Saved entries
···

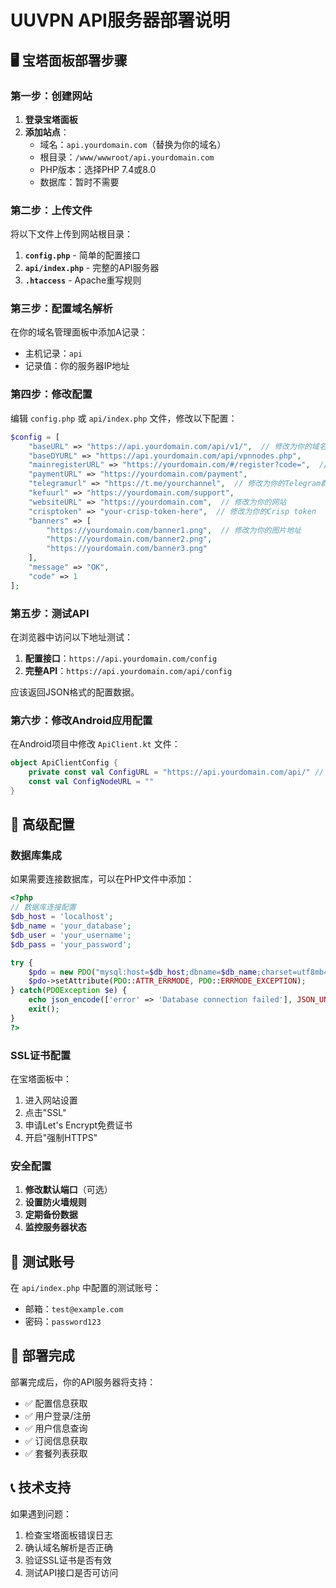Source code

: # UUVPN API服务器部署说明

## 🖥️ 宝塔面板部署步骤

### 第一步：创建网站

1. **登录宝塔面板**
2. **添加站点**：
   - 域名：`api.yourdomain.com`（替换为你的域名）
   - 根目录：`/www/wwwroot/api.yourdomain.com`
   - PHP版本：选择PHP 7.4或8.0
   - 数据库：暂时不需要

### 第二步：上传文件

将以下文件上传到网站根目录：

1. **`config.php`** - 简单的配置接口
2. **`api/index.php`** - 完整的API服务器
3. **`.htaccess`** - Apache重写规则

### 第三步：配置域名解析

在你的域名管理面板中添加A记录：
- 主机记录：`api`
- 记录值：你的服务器IP地址

### 第四步：修改配置

编辑 `config.php` 或 `api/index.php` 文件，修改以下配置：

```php
$config = [
    "baseURL" => "https://api.yourdomain.com/api/v1/",  // 修改为你的域名
    "baseDYURL" => "https://api.yourdomain.com/api/vpnnodes.php",
    "mainregisterURL" => "https://yourdomain.com/#/register?code=",  // 修改为你的域名
    "paymentURL" => "https://yourdomain.com/payment",
    "telegramurl" => "https://t.me/yourchannel",  // 修改为你的Telegram群组
    "kefuurl" => "https://yourdomain.com/support",
    "websiteURL" => "https://yourdomain.com",  // 修改为你的网站
    "crisptoken" => "your-crisp-token-here",  // 修改为你的Crisp token
    "banners" => [
        "https://yourdomain.com/banner1.png",  // 修改为你的图片地址
        "https://yourdomain.com/banner2.png",
        "https://yourdomain.com/banner3.png"
    ],
    "message" => "OK",
    "code" => 1
];
```

### 第五步：测试API

在浏览器中访问以下地址测试：

1. **配置接口**：`https://api.yourdomain.com/config`
2. **完整API**：`https://api.yourdomain.com/api/config`

应该返回JSON格式的配置数据。

### 第六步：修改Android应用配置

在Android项目中修改 `ApiClient.kt` 文件：

```kotlin
object ApiClientConfig {
    private const val ConfigURL = "https://api.yourdomain.com/api/" // 修改这里
    const val ConfigNodeURL = ""
}
```

## 🔧 高级配置

### 数据库集成

如果需要连接数据库，可以在PHP文件中添加：

```php
<?php
// 数据库连接配置
$db_host = 'localhost';
$db_name = 'your_database';
$db_user = 'your_username';
$db_pass = 'your_password';

try {
    $pdo = new PDO("mysql:host=$db_host;dbname=$db_name;charset=utf8mb4", $db_user, $db_pass);
    $pdo->setAttribute(PDO::ATTR_ERRMODE, PDO::ERRMODE_EXCEPTION);
} catch(PDOException $e) {
    echo json_encode(['error' => 'Database connection failed'], JSON_UNESCAPED_UNICODE);
    exit();
}
?>
```

### SSL证书配置

在宝塔面板中：
1. 进入网站设置
2. 点击"SSL"
3. 申请Let's Encrypt免费证书
4. 开启"强制HTTPS"

### 安全配置

1. **修改默认端口**（可选）
2. **设置防火墙规则**
3. **定期备份数据**
4. **监控服务器状态**

## 📱 测试账号

在 `api/index.php` 中配置的测试账号：
- 邮箱：`test@example.com`
- 密码：`password123`

## 🚀 部署完成

部署完成后，你的API服务器将支持：

- ✅ 配置信息获取
- ✅ 用户登录/注册
- ✅ 用户信息查询
- ✅ 订阅信息获取
- ✅ 套餐列表获取

## 📞 技术支持

如果遇到问题：
1. 检查宝塔面板错误日志
2. 确认域名解析是否正确
3. 验证SSL证书是否有效
4. 测试API接口是否可访问
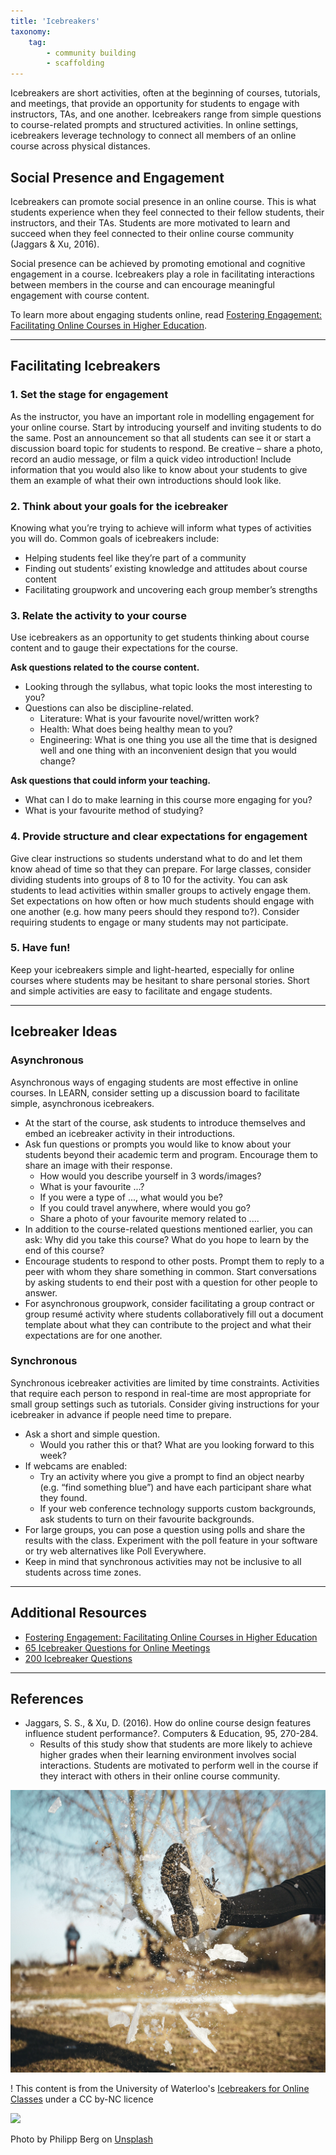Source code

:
 ```yaml
---
title: 'Icebreakers'
taxonomy:
    tag:
        - community building
        - scaffolding
---
```


Icebreakers are short activities, often at the beginning of courses, tutorials, and meetings, that provide an opportunity for students to engage with instructors, TAs, and one another. Icebreakers range from simple questions to course-related prompts and structured activities. In online settings, icebreakers leverage technology to connect all members of an online course across physical distances.

## Social Presence and Engagement
Icebreakers can promote social presence in an online course. This is what students experience when they feel connected to their fellow students, their instructors, and their TAs. Students are more motivated to learn and succeed when they feel connected to their online course community (Jaggars & Xu, 2016).

Social presence can be achieved by promoting emotional and cognitive engagement in a course. Icebreakers play a role in facilitating interactions between members in the course and can encourage meaningful engagement with course content.

To learn more about engaging students online, read [Fostering Engagement: Facilitating Online Courses in Higher Education](https://contensis.uwaterloo.ca/sites/open/courses/FEFOCHE/toc/home/home.aspx).

---

## Facilitating Icebreakers
### 1. Set the stage for engagement
As the instructor, you have an important role in modelling engagement for your online course. Start by introducing yourself and inviting students to do the same. Post an announcement so that all students can see it or start a discussion board topic for students to respond. Be creative – share a photo, record an audio message, or film a quick video introduction! Include information that you would also like to know about your students to give them an example of what their own introductions should look like.

### 2. Think about your goals for the icebreaker  
Knowing what you’re trying to achieve will inform what types of activities you will do. Common goals of icebreakers include:

- Helping students feel like they’re part of a community
- Finding out students’ existing knowledge and attitudes about course content
- Facilitating groupwork and uncovering each group member’s strengths

### 3. Relate the activity to your course
Use icebreakers as an opportunity to get students thinking about course content and to gauge their expectations for the course.

**Ask questions related to the course content.**  
- Looking through the syllabus, what topic looks the most interesting to you?
- Questions can also be discipline-related.
  - Literature: What is your favourite novel/written work?
  - Health: What does being healthy mean to you?
  - Engineering: What is one thing you use all the time that is designed well and one thing with an inconvenient design that you would change?

**Ask questions that could inform your teaching.**  
- What can I do to make learning in this course more engaging for you?
- What is your favourite method of studying?

### 4. Provide structure and clear expectations for engagement
Give clear instructions so students understand what to do and let them know ahead of time so that they can prepare.  For large classes, consider dividing students into groups of 8 to 10 for the activity. You can ask students to lead activities within smaller groups to actively engage them.
Set expectations on how often or how much students should engage with one another (e.g. how many peers should they respond to?). Consider requiring students to engage or many students may not participate.

### 5. Have fun!
Keep your icebreakers simple and light-hearted, especially for online courses where students may be hesitant to share personal stories. Short and simple activities are easy to facilitate and engage students.

---

## Icebreaker Ideas
### Asynchronous
Asynchronous ways of engaging students are most effective in online courses. In LEARN, consider setting up a discussion board to facilitate simple, asynchronous icebreakers.

- At the start of the course, ask students to introduce themselves and embed an icebreaker activity in their introductions.  
- Ask fun questions or prompts you would like to know about your students beyond their academic term and program. Encourage them to share an image with their response.  
  - How would you describe yourself in 3 words/images?
  - What is your favourite ...?
  - If you were a type of ..., what would you be?
  - If you could travel anywhere, where would you go?
  - Share a photo of your favourite memory related to ....  
- In addition to the course-related questions mentioned earlier, you can ask:
Why did you take this course? What do you hope to learn by the end of this course?  
- Encourage students to respond to other posts. Prompt them to reply to a peer with whom they share something in common. Start conversations by asking students to end their post with a question for other people to answer.  
- For asynchronous groupwork, consider facilitating a group contract or group resumé  activity where students collaboratively fill out a document template about what they can contribute to the project and what their expectations are for one another.

### Synchronous
Synchronous icebreaker activities are limited by time constraints. Activities that require each person to respond in real-time are most appropriate for small group settings such as tutorials. Consider giving instructions for your icebreaker in advance if people need time to prepare.

- Ask a short and simple question.
  - Would you rather this or that? What are you looking forward to this week?
- If webcams are enabled:
  - Try an activity where you give a prompt to find an object nearby (e.g. “find something blue”) and have each participant share what they found.
  - If your web conference technology supports custom backgrounds, ask students to turn on their favourite backgrounds.
- For large groups, you can pose a question using polls and share the results with the class. Experiment with the poll feature in your software or try web alternatives like Poll Everywhere.
- Keep in mind that synchronous activities may not be inclusive to all students across time zones.

---

## Additional Resources
- [Fostering Engagement: Facilitating Online Courses in Higher Education](https://contensis.uwaterloo.ca/sites/open/courses/FEFOCHE/toc/home/home.aspx)  
- [65 Icebreaker Questions for Online Meetings](https://www.canr.msu.edu/news/65-icebreaker-questions-for-online-meetings)  
- [200 Icebreaker Questions](https://conversationstartersworld.com/icebreaker-questions/)  

---

## References
- Jaggars, S. S., & Xu, D. (2016). How do online course design features influence student performance?. Computers & Education, 95, 270-284.  
  - Results of this study show that students are more likely to achieve higher grades when their learning environment involves social interactions. Students are motivated to perform well in the course if they interact with others in their online course community.  

![](philipp-berg-R56JrFjhBcI-unsplash-edit.jpg)


! This content is from the University of Waterloo's [Icebreakers for Online Classes](https://uwaterloo.ca/centre-for-teaching-excellence/teaching-resources/teaching-tips/inclusive-instructional-practices/icebreakers-online-classes) under a CC by-NC licence

![](320px-Cc-by-nc_icon.png)



Photo by Philipp Berg on [Unsplash](https://unsplash.com/photos/R56JrFjhBcI?utm_source=unsplash&utm_medium=referral&utm_content=creditShareLink)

···

Starting from the first line of the entries above, print each line exactly until the line containing "### 第五步：测试API" has been printed, and skip the pictures.

> **ANSWER TO THE PROBLEM**
Source code

: # UUVPN API服务器部署说明

## 🖥️ 宝塔面板部署步骤

### 第一步：创建网站

1. **登录宝塔面板**
2. **添加站点**：
   - 域名：`api.yourdomain.com`（替换为你的域名）
   - 根目录：`/www/wwwroot/api.yourdomain.com`
   - PHP版本：选择PHP 7.4或8.0
   - 数据库：暂时不需要

### 第二步：上传文件

将以下文件上传到网站根目录：

1. **`config.php`** - 简单的配置接口
2. **`api/index.php`** - 完整的API服务器
3. **`.htaccess`** - Apache重写规则

### 第三步：配置域名解析

在你的域名管理面板中添加A记录：
- 主机记录：`api`
- 记录值：你的服务器IP地址

### 第四步：修改配置

编辑 `config.php` 或 `api/index.php` 文件，修改以下配置：

```php
$config = [
    "baseURL" => "https://api.yourdomain.com/api/v1/",  // 修改为你的域名
    "baseDYURL" => "https://api.yourdomain.com/api/vpnnodes.php",
    "mainregisterURL" => "https://yourdomain.com/#/register?code=",  // 修改为你的域名
    "paymentURL" => "https://yourdomain.com/payment",
    "telegramurl" => "https://t.me/yourchannel",  // 修改为你的Telegram群组
    "kefuurl" => "https://yourdomain.com/support",
    "websiteURL" => "https://yourdomain.com",  // 修改为你的网站
    "crisptoken" => "your-crisp-token-here",  // 修改为你的Crisp token
    "banners" => [
        "https://yourdomain.com/banner1.png",  // 修改为你的图片地址
        "https://yourdomain.com/banner2.png",
        "https://yourdomain.com/banner3.png"
    ],
    "message" => "OK",
    "code" => 1
];
```

### 第五步：测试API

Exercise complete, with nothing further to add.